Collected data:
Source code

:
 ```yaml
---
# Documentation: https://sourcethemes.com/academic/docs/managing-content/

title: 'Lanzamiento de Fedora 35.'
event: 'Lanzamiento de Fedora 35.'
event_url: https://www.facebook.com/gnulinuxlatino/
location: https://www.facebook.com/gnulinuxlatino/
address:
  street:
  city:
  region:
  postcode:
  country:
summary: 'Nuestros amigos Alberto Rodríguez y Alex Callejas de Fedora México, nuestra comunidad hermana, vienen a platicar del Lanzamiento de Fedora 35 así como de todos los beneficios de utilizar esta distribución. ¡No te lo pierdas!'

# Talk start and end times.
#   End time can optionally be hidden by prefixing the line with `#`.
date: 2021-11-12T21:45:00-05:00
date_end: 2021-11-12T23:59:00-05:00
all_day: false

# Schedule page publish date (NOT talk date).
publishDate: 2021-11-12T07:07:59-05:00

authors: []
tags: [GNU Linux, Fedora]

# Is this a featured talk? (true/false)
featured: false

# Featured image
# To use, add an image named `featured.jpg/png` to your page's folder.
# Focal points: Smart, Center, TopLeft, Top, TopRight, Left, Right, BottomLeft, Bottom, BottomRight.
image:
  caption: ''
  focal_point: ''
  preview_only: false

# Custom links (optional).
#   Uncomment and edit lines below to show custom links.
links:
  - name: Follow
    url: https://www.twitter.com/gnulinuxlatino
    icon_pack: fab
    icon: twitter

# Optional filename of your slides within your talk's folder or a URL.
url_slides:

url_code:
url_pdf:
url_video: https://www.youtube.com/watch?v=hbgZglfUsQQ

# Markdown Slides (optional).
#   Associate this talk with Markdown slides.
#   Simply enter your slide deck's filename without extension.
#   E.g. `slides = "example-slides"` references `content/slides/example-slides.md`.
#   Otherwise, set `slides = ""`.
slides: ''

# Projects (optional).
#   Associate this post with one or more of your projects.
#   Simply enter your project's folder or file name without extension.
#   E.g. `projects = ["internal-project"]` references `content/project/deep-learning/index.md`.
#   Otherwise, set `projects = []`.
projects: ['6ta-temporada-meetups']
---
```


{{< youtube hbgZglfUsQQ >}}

§ Task prompt
Your answer should be the lines of the records that hold the string "false".

§ Your response
all_day: false
# Is this a featured talk? (true/false)
featured: false
  preview_only: false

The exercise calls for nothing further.